In 2009 the bar that I called an annex to my living room closed. There isn’t even a hint of exaggeration to say that when I got in my front door that night, I literally took a deep breath and let it out slowly. It had been almost a two-decade long party, and I was exhausted.

Red River north of 6th street in downtown Austin used to be a desolate wasteland of empty buildings and wandering crack zombies. Besides Emo’s there were a few notorious bars like the Cavity Club where I saw my first show (definitely not my last) that featured fire inside the building, and the Blue Flamingo which was a drag queen bar run by a character named Miss Laura that who was nice enough to share the space with all of us rowdy, mostly underage drunks. You could do whatever you wanted in the Blue Flamingo and it became common knowledge that if you stood directly underneath the safety camera in the back room, you couldn’t be seen doing it.

 It was creepy as hell on Red River, and the only reason to even be down that way was to find secret parking spots in front of this old ice factor. Today where that building used to stand is an apartment building with ridiculously high rent. It is directly across the street from Club Deville which used to be a sketchy lesbian bar called Chances and adjacent to Stubbs’s which also didn’t exist at the time.  Eventually a few brave souls decided to try their luck at opening a couple of bars in that area and from there the gates were opened into one of the most unique parts of Austin that ever existed.

The first bar that opened down north of Emos was the Red Eyed Fly, and the first show was a band called the FuckEmos. They named themselves after their failed attempts to get booked at Emo’s which was the mecca of punk and metal in Austin for years. It was a wild show and kind of set the tone for how the rest of the street was to become.

Years before this place opened that I spent the majority of my thirties in, it was a building with no electricity full of furniture run by this guy that would just be sitting outside in a folding chair reading a newspaper in case you wanted to wander around inside and buy something. (I only know what used to be inside because I’m terribly nosey and had to investigate after driving past it one day I ended up buying an entertainment center.)
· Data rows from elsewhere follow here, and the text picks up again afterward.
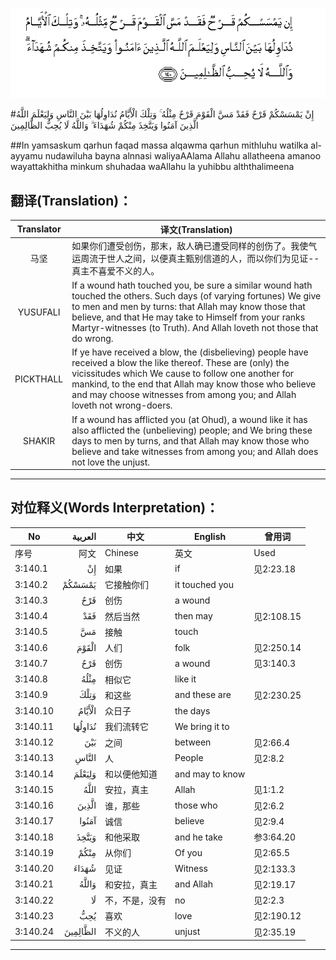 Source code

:![003:140](images/003_140.gif)

#إِنْ يَمْسَسْكُمْ قَرْحٌ فَقَدْ مَسَّ الْقَوْمَ قَرْحٌ مِثْلُهُ ۚ وَتِلْكَ الْأَيَّامُ نُدَاوِلُهَا بَيْنَ النَّاسِ وَلِيَعْلَمَ اللَّهُ الَّذِينَ آمَنُوا وَيَتَّخِذَ مِنْكُمْ شُهَدَاءَ ۗ وَاللَّهُ لَا يُحِبُّ الظَّالِمِينَ 

##In yamsaskum qarhun faqad massa alqawma qarhun mithluhu watilka al-ayyamu nudawiluha bayna alnnasi waliyaAAlama Allahu allatheena amanoo wayattakhitha minkum shuhadaa waAllahu la yuhibbu alththalimeena 

## 翻译(Translation)：

| Translator | 译文(Translation)                                            |
| :--------: | ------------------------------------------------------------ |
|    马坚    | 如果你们遭受创伤，那末，敌人确已遭受同样的创伤了。我使气运周流于世人之间，以便真主甄别信道的人，而以你们为见证--真主不喜爱不义的人。 |
|  YUSUFALI  | If a wound hath touched you, be sure a similar wound hath touched the others. Such days (of varying fortunes) We give to men and men by turns: that Allah may know those that believe, and that He may take to Himself from your ranks Martyr-witnesses (to Truth). And Allah loveth not those that do wrong. |
| PICKTHALL  | If ye have received a blow, the (disbelieving) people have received a blow the like thereof. These are (only) the vicissitudes which We cause to follow one another for mankind, to the end that Allah may know those who believe and may choose witnesses from among you; and Allah loveth not wrong-doers. |
|   SHAKIR   | If a wound has afflicted you (at Ohud), a wound like it has also afflicted the (unbelieving) people; and We bring these days to men by turns, and that Allah may know those who believe and take witnesses from among you; and Allah does not love the unjust. |

---

## 对位释义(Words Interpretation)：

| No   | العربية | 中文    | English | 曾用词 |
| ---- | ------: | ------- | ------- | ------ |
| 序号 |    阿文 | Chinese | 英文    | Used   |
| 3:140.1  | إِنْ       | 如果           | if              | 见2:23.18  |
| 3:140.2  | يَمْسَسْكُمْ   | 它接触你们     | it touched you  |            |
| 3:140.3  | قَرْحٌ      | 创伤           | a wound         |            |
| 3:140.4  | فَقَدْ      | 然后当然       | then may        | 见2:108.15 |
| 3:140.5  | مَسَّ       | 接触           | touch           |            |
| 3:140.6  | الْقَوْمَ    | 人们           | folk            | 见2:250.14 |
| 3:140.7  | قَرْحٌ      | 创伤           | a wound         | 见3:140.3  |
| 3:140.8  | مِثْلُهُ     | 相似它         | like it         |            |
| 3:140.9  | وَتِلْكَ     | 和这些         | and these are   | 见2:230.25 |
| 3:140.10 | الْأَيَّامُ   | 众日子         | the days        |            |
| 3:140.11 | نُدَاوِلُهَا  | 我们流转它     | We bring it to  |            |
| 3:140.12 | بَيْنَ      | 之间           | between         | 见2:66.4   |
| 3:140.13 | النَّاسِ    | 人             | People          | 见2:8.2    |
| 3:140.14 | وَلِيَعْلَمَ   | 和以便他知道   | and may to know |            |
| 3:140.15 | اللَّهُ     | 安拉，真主     | Allah           | 见1:1.2    |
| 3:140.16 | الَّذِينَ    | 谁，那些       | those who       | 见2:6.2    |
| 3:140.17 | آمَنُوا    | 诚信           | believe         | 见2:9.4    |
| 3:140.18 | وَيَتَّخِذَ    | 和他采取       | and he take     | 参3:64.20  |
| 3:140.19 | مِنْكُمْ     | 从你们         | Of you          | 见2:65.5   |
| 3:140.20 | شُهَدَاءَ    | 见证           | Witness         | 见2:133.3  |
| 3:140.21 | وَاللَّهُ    | 和安拉，真主   | and Allah       | 见2:19.17  |
| 3:140.22 | لَا       | 不，不是，没有 | no              | 见2:2.3    |
| 3:140.23 | يُحِبُّ      | 喜欢           | love            | 见2:190.12 |
| 3:140.24 | الظَّالِمِينَ | 不义的人       | unjust          | 见2:35.19  |

---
I had moved away for a few years to get my head together after one of the many horrible breakups that habitually occur in my life, and when I moved back it had been turned into a bar. I was hesitant to jump back into the scene I had left. I wasn’t sure if I wanted to start all over again seeing as how I had spent the main part of my 20s blind drunk at the aforementioned Emo’s.  I didn’t even know who was still around, but as soon as I saw one of my oldest friends working the door, I knew I was back in the game.
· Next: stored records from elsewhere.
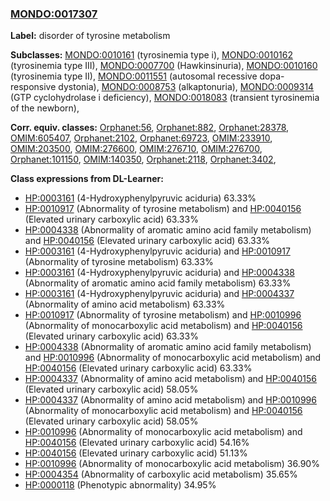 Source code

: 
### [MONDO:0017307](http://purl.obolibrary.org/obo/MONDO_0017307)
**Label:** disorder of tyrosine metabolism

**Subclasses:** [MONDO:0010161](http://purl.obolibrary.org/obo/MONDO_0010161) (tyrosinemia type i), [MONDO:0010162](http://purl.obolibrary.org/obo/MONDO_0010162) (tyrosinemia type III), [MONDO:0007700](http://purl.obolibrary.org/obo/MONDO_0007700) (Hawkinsinuria), [MONDO:0010160](http://purl.obolibrary.org/obo/MONDO_0010160) (tyrosinemia type II), [MONDO:0011551](http://purl.obolibrary.org/obo/MONDO_0011551) (autosomal recessive dopa-responsive dystonia), [MONDO:0008753](http://purl.obolibrary.org/obo/MONDO_0008753) (alkaptonuria), [MONDO:0009314](http://purl.obolibrary.org/obo/MONDO_0009314) (GTP cyclohydrolase i deficiency), [MONDO:0018083](http://purl.obolibrary.org/obo/MONDO_0018083) (transient tyrosinemia of the newborn), 

**Corr. equiv. classes:** [Orphanet:56](http://www.orpha.net/ORDO/Orphanet_56), [Orphanet:882](http://www.orpha.net/ORDO/Orphanet_882), [Orphanet:28378](http://www.orpha.net/ORDO/Orphanet_28378), [OMIM:605407](http://purl.obolibrary.org/obo/OMIM_605407), [Orphanet:2102](http://www.orpha.net/ORDO/Orphanet_2102), [Orphanet:69723](http://www.orpha.net/ORDO/Orphanet_69723), [OMIM:233910](http://purl.obolibrary.org/obo/OMIM_233910), [OMIM:203500](http://purl.obolibrary.org/obo/OMIM_203500), [OMIM:276600](http://purl.obolibrary.org/obo/OMIM_276600), [OMIM:276710](http://purl.obolibrary.org/obo/OMIM_276710), [OMIM:276700](http://purl.obolibrary.org/obo/OMIM_276700), [Orphanet:101150](http://www.orpha.net/ORDO/Orphanet_101150), [OMIM:140350](http://purl.obolibrary.org/obo/OMIM_140350), [Orphanet:2118](http://www.orpha.net/ORDO/Orphanet_2118), [Orphanet:3402](http://www.orpha.net/ORDO/Orphanet_3402), 

**Class expressions from DL-Learner:**

- [HP:0003161](http://purl.obolibrary.org/obo/HP_0003161) (4-Hydroxyphenylpyruvic aciduria) 63.33%
- [HP:0010917](http://purl.obolibrary.org/obo/HP_0010917) (Abnormality of tyrosine metabolism) and [HP:0040156](http://purl.obolibrary.org/obo/HP_0040156) (Elevated urinary carboxylic acid) 63.33%
- [HP:0004338](http://purl.obolibrary.org/obo/HP_0004338) (Abnormality of aromatic amino acid family metabolism) and [HP:0040156](http://purl.obolibrary.org/obo/HP_0040156) (Elevated urinary carboxylic acid) 63.33%
- [HP:0003161](http://purl.obolibrary.org/obo/HP_0003161) (4-Hydroxyphenylpyruvic aciduria) and [HP:0010917](http://purl.obolibrary.org/obo/HP_0010917) (Abnormality of tyrosine metabolism) 63.33%
- [HP:0003161](http://purl.obolibrary.org/obo/HP_0003161) (4-Hydroxyphenylpyruvic aciduria) and [HP:0004338](http://purl.obolibrary.org/obo/HP_0004338) (Abnormality of aromatic amino acid family metabolism) 63.33%
- [HP:0003161](http://purl.obolibrary.org/obo/HP_0003161) (4-Hydroxyphenylpyruvic aciduria) and [HP:0004337](http://purl.obolibrary.org/obo/HP_0004337) (Abnormality of amino acid metabolism) 63.33%
- [HP:0010917](http://purl.obolibrary.org/obo/HP_0010917) (Abnormality of tyrosine metabolism) and [HP:0010996](http://purl.obolibrary.org/obo/HP_0010996) (Abnormality of monocarboxylic acid metabolism) and [HP:0040156](http://purl.obolibrary.org/obo/HP_0040156) (Elevated urinary carboxylic acid) 63.33%
- [HP:0004338](http://purl.obolibrary.org/obo/HP_0004338) (Abnormality of aromatic amino acid family metabolism) and [HP:0010996](http://purl.obolibrary.org/obo/HP_0010996) (Abnormality of monocarboxylic acid metabolism) and [HP:0040156](http://purl.obolibrary.org/obo/HP_0040156) (Elevated urinary carboxylic acid) 63.33%
- [HP:0004337](http://purl.obolibrary.org/obo/HP_0004337) (Abnormality of amino acid metabolism) and [HP:0040156](http://purl.obolibrary.org/obo/HP_0040156) (Elevated urinary carboxylic acid) 58.05%
- [HP:0004337](http://purl.obolibrary.org/obo/HP_0004337) (Abnormality of amino acid metabolism) and [HP:0010996](http://purl.obolibrary.org/obo/HP_0010996) (Abnormality of monocarboxylic acid metabolism) and [HP:0040156](http://purl.obolibrary.org/obo/HP_0040156) (Elevated urinary carboxylic acid) 58.05%
- [HP:0010996](http://purl.obolibrary.org/obo/HP_0010996) (Abnormality of monocarboxylic acid metabolism) and [HP:0040156](http://purl.obolibrary.org/obo/HP_0040156) (Elevated urinary carboxylic acid) 54.16%
- [HP:0040156](http://purl.obolibrary.org/obo/HP_0040156) (Elevated urinary carboxylic acid) 51.13%
- [HP:0010996](http://purl.obolibrary.org/obo/HP_0010996) (Abnormality of monocarboxylic acid metabolism) 36.90%
- [HP:0004354](http://purl.obolibrary.org/obo/HP_0004354) (Abnormality of carboxylic acid metabolism) 35.65%
- [HP:0000118](http://purl.obolibrary.org/obo/HP_0000118) (Phenotypic abnormality) 34.95%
The bar was called Room 710 because it was located at 710 Red River. At that point other bars had popped up, but this was the one that fit me the most.

As the years went by Red River became the playground of me and my friend’s dreams. Because we were off the beaten path we were basically left to our own devices. We watched out for one another and policed ourselves because the actual police were all down on 6th street arresting drunk frat guys who’d had too many flaming Dr. Peppers.
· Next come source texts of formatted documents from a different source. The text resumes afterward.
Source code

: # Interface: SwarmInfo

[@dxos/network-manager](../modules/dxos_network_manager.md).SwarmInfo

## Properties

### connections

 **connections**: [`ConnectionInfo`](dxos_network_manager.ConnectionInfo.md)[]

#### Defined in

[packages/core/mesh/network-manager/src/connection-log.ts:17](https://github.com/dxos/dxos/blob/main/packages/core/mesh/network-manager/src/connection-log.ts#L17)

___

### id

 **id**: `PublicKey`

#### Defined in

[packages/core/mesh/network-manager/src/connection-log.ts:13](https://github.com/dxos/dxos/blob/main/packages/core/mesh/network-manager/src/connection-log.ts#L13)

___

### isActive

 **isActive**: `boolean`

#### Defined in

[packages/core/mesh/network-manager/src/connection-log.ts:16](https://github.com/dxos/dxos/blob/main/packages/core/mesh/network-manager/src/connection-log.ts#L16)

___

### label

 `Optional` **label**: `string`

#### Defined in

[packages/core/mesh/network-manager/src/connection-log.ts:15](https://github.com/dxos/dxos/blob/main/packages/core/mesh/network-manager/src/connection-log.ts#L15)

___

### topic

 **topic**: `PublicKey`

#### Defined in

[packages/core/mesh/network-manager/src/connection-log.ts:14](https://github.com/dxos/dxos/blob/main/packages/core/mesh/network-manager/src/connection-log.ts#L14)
We were free to run from bar to bar, dodging cars to cross the street, seeing bands that no one would ever hear being played on anything but KAOS, the local pirate radio station.

Because Red River was our playground, 710 basically became our clubhouse. There wasn’t anything that didn’t happen in there, and I mean anything. We spent holidays, birthdays, wedding receptions and wakes there. One night we even had a prom! Bands were created there, and bands imploded there. Successful drug deals, a few unsuccessful drug deals…the level of energy, creativity and cocaine down there was off the charts. You couldn’t contain it. It was like a game of double Dutch that never stopped, and you were either able to jump in and go with it, or you had to watch the pros that could do it right.

 Music, magazines, artwork, photography and a plethora of solid friendships were all created on Red River.  

When it closed it was a big deal, and in a way, we were all kind of scattered to the winds until some brilliant friends started a bar on the east side that I feel very comfortable spending my 40s in.

710 had been bought by people we knew, but it had been turned into…I don’t even know what the theme of the new bar was, but it wasn’t a live music venue anymore.  It was really cold, really quiet and really dark. Above the door when you walked in was a Dixie Witch album, one of the local bands we all loved, displayed like a family name over a mausoleum entryway. It was just kind of depressing. The day after 710 closed, the owner had given me a huge Guinness mirror that I would sit and stare at sometimes thinking about how many friends had passed through it dead and alive. How many events had it witnessed? Way too many to count.

So, a few weeks ago when I heard that the bar was going to start having music again, my initial reaction was joy. I thought about how awesome it was going to be to start hanging out down there and partying again. Seeing music with my friends and making more memories excited me. I was thrilled. Almost immediately I felt this overwhelming sense of sadness. It was a complete 180 as all the friends who wouldn’t be there entered my mind. So many people have moved. So many suicides. So many overdoses. So many car and motorcycle wrecks. And worst of all, so many marriages and children.

The vision in my overly dramatic mind was the bar was now a coroner’s office opening a drawer in the morgue attempting to reanimate a long dead corpse. That after all of this time the bar had been lying in state, and  turning the lights on would show a sterile, clean environment that was just primed and ready to make new forced memories, and knew I wasn’t going to the re-opening of my living room annex. I avoided seeing who was left standing out of all of us, and who had uprooted themselves from their normal lives to come and celebrate. Somewhere that had brought me so much joy over the years wasn’t going to be able to do it again, and I didn’t want to pretend like it would. It was just a moment in time, but it was that time, and it was fabulous.